Start of RECORDS SUPPLIED
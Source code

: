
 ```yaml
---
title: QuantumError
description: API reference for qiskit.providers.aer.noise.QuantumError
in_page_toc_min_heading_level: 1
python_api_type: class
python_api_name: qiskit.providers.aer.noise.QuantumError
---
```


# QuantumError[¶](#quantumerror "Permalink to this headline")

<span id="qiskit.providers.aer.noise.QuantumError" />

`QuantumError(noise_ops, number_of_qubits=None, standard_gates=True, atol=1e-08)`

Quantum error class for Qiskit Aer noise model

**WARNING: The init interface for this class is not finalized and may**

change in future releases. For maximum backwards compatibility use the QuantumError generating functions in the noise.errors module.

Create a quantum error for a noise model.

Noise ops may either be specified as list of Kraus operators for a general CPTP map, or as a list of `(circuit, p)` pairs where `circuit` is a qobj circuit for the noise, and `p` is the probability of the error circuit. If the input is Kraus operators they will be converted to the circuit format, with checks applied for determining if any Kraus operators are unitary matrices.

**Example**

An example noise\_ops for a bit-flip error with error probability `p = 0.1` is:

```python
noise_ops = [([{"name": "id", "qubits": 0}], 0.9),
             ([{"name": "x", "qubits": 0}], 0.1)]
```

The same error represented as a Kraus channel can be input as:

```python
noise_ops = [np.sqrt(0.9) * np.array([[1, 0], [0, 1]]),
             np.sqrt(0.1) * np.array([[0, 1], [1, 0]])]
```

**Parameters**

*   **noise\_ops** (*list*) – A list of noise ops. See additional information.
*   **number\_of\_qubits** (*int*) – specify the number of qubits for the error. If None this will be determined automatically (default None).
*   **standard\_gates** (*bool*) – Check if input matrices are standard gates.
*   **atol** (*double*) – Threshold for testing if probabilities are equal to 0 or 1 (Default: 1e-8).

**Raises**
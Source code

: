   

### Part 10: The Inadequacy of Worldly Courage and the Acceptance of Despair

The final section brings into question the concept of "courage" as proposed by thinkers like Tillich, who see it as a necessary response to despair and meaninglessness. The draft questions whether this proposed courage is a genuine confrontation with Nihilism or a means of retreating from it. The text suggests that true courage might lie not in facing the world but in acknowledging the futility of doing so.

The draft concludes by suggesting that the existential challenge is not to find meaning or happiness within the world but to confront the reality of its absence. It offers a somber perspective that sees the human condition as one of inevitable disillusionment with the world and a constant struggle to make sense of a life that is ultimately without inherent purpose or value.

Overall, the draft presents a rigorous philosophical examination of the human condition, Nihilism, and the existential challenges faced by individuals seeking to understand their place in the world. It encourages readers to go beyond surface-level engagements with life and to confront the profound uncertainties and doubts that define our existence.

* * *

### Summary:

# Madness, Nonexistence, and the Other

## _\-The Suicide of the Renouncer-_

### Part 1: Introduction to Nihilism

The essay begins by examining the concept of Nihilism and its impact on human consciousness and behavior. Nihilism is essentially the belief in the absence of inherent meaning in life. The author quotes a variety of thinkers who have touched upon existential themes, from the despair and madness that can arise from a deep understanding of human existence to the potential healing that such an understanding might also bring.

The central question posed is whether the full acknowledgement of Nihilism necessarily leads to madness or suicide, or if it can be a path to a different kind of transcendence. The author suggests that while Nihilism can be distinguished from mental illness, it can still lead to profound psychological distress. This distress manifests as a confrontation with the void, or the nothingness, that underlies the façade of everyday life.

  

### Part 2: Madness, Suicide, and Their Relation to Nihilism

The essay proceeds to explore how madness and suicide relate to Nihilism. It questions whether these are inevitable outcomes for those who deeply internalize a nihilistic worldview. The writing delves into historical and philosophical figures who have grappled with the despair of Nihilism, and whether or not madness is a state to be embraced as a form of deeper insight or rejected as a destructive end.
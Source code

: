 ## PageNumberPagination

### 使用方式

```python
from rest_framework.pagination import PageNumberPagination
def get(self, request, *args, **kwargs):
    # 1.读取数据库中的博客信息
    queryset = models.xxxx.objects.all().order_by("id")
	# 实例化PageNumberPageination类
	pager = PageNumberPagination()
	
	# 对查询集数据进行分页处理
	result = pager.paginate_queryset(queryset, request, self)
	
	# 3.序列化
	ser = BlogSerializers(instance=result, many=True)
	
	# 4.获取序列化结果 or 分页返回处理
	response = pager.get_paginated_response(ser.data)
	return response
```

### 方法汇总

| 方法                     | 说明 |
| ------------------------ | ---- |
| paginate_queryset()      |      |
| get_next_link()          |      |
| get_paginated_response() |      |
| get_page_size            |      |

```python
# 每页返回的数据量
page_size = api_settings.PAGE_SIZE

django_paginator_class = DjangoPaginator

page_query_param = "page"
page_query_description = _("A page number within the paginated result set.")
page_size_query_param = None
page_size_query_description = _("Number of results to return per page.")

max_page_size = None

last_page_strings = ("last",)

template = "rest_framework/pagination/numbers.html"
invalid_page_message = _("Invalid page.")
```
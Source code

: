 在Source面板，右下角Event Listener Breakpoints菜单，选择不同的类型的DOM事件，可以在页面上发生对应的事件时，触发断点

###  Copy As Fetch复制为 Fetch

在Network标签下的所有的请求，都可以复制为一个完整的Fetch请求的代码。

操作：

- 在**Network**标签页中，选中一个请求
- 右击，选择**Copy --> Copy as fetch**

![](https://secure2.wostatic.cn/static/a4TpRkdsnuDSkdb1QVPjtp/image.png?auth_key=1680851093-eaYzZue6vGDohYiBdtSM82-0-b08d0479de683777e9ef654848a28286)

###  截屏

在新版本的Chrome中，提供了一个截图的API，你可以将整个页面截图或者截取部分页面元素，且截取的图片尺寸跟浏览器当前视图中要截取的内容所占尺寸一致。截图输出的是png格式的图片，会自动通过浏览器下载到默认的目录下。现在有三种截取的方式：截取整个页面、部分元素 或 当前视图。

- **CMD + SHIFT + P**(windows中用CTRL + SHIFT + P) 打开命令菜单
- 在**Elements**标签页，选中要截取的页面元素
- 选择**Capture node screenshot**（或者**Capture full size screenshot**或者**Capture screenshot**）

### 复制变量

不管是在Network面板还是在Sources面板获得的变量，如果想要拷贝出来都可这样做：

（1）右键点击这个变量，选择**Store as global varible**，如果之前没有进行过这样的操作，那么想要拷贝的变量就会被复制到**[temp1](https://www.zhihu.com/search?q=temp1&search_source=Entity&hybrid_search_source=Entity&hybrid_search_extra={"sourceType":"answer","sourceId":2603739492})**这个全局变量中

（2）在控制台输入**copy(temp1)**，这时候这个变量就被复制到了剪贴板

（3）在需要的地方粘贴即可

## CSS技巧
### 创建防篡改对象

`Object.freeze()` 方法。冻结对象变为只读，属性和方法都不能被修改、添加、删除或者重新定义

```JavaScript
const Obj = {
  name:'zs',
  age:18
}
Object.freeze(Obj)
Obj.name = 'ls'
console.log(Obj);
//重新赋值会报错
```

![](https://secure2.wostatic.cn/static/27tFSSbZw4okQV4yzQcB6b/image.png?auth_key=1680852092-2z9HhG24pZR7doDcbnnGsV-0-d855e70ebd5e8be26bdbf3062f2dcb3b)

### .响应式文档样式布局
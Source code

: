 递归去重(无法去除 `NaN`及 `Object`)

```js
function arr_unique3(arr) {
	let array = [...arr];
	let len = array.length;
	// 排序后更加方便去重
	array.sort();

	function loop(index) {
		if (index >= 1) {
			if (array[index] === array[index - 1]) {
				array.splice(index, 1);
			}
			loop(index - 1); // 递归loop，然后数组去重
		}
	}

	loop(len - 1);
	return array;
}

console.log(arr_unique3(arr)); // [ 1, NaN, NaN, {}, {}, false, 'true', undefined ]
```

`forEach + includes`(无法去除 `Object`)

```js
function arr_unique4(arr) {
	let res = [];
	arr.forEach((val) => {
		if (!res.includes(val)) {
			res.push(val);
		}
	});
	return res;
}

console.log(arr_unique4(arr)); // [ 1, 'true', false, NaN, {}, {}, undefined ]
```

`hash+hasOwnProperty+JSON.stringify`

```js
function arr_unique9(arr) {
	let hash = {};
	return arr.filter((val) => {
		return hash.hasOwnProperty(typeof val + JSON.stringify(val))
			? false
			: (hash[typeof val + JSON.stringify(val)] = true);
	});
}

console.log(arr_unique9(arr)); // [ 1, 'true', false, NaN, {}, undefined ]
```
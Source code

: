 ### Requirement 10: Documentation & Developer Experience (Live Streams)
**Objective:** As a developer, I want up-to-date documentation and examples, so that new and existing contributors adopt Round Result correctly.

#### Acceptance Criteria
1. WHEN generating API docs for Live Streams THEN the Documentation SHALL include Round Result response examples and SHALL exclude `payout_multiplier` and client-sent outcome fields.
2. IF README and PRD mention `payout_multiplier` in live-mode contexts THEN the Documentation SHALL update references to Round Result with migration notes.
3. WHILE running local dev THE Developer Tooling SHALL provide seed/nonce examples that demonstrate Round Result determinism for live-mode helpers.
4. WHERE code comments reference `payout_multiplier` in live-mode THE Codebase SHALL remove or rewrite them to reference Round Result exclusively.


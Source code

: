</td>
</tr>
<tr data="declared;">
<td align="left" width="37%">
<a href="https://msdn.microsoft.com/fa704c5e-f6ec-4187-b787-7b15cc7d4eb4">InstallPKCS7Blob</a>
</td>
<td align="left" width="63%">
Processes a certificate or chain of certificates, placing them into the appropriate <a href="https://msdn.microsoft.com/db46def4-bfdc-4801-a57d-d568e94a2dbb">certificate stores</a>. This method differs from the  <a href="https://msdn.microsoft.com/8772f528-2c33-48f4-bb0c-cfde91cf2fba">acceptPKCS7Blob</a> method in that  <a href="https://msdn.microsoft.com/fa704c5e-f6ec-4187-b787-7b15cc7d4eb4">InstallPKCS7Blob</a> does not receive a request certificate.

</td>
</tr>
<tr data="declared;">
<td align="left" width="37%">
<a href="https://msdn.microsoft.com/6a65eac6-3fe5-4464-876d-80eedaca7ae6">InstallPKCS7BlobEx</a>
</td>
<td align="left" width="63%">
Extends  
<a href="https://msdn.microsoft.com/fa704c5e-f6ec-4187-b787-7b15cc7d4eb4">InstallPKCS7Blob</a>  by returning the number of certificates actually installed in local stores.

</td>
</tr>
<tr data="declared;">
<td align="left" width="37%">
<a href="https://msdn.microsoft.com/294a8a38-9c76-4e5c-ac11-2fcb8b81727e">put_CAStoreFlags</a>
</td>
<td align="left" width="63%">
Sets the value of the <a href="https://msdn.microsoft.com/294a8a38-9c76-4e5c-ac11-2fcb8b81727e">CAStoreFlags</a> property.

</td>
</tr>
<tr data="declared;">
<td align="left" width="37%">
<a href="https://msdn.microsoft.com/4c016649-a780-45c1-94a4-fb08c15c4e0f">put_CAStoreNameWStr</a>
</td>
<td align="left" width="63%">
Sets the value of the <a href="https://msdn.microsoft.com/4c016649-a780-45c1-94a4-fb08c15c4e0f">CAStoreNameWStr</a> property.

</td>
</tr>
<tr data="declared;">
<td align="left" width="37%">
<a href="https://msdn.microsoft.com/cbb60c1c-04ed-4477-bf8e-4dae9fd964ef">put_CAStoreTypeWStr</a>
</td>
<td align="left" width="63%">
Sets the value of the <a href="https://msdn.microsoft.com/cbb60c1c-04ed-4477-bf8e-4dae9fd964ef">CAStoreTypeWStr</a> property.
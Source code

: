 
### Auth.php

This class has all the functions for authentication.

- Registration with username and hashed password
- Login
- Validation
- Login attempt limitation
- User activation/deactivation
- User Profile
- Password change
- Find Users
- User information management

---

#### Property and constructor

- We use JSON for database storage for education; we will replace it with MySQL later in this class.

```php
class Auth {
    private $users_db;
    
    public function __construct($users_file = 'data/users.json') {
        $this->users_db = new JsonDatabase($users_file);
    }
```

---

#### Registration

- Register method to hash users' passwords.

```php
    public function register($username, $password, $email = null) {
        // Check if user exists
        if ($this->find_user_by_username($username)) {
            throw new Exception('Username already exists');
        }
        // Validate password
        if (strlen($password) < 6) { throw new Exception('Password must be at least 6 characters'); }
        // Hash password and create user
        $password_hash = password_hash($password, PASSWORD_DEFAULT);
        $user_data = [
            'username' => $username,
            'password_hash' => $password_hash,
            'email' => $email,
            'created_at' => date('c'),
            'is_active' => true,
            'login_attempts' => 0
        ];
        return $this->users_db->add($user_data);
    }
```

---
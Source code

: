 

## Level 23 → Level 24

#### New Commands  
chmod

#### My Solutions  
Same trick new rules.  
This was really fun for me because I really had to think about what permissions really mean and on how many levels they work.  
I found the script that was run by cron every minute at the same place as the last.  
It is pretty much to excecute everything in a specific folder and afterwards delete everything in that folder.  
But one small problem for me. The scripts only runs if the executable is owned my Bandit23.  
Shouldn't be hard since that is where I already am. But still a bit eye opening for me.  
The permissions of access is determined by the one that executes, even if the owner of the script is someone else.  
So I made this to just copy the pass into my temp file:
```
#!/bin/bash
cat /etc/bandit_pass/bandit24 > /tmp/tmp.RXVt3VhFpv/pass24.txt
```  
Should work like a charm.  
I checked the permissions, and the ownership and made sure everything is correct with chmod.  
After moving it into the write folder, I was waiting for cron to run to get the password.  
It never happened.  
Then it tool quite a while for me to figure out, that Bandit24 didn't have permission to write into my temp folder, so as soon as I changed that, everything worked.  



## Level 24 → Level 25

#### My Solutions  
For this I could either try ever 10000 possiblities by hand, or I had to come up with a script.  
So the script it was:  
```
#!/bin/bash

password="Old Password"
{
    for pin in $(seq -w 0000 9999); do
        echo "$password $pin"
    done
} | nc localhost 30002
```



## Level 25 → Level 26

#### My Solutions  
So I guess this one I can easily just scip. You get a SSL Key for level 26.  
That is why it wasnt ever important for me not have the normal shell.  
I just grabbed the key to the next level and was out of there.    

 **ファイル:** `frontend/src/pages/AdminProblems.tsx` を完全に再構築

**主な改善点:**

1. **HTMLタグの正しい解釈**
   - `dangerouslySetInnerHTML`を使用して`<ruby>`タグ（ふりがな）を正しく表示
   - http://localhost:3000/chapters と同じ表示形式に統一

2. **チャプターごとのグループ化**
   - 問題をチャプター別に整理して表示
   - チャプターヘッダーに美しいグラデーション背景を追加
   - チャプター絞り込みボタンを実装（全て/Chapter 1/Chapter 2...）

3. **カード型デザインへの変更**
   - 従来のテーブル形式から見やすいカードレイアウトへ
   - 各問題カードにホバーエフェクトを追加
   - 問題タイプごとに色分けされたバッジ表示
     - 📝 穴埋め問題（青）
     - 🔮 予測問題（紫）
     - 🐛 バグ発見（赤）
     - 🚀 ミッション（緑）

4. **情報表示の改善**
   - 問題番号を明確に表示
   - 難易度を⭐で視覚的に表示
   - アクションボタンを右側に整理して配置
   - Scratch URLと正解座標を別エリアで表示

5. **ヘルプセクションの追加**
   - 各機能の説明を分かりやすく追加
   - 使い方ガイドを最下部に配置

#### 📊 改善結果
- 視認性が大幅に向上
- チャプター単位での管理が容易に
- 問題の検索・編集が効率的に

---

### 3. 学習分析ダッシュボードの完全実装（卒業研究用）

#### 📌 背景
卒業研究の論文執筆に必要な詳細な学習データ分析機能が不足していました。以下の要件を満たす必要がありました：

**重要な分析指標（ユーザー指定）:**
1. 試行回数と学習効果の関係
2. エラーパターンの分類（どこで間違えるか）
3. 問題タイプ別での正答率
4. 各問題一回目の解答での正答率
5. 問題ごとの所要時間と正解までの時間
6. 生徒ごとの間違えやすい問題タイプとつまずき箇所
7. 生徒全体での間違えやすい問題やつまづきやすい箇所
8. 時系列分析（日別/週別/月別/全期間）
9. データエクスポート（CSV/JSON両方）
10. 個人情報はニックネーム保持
End of RECORDS SUPPLIED
- **EXERCISE GOAL**: Only the count is needed: the number of lines in the data that include the word "thinkers".

- **RESULT OF THE TASK**: 2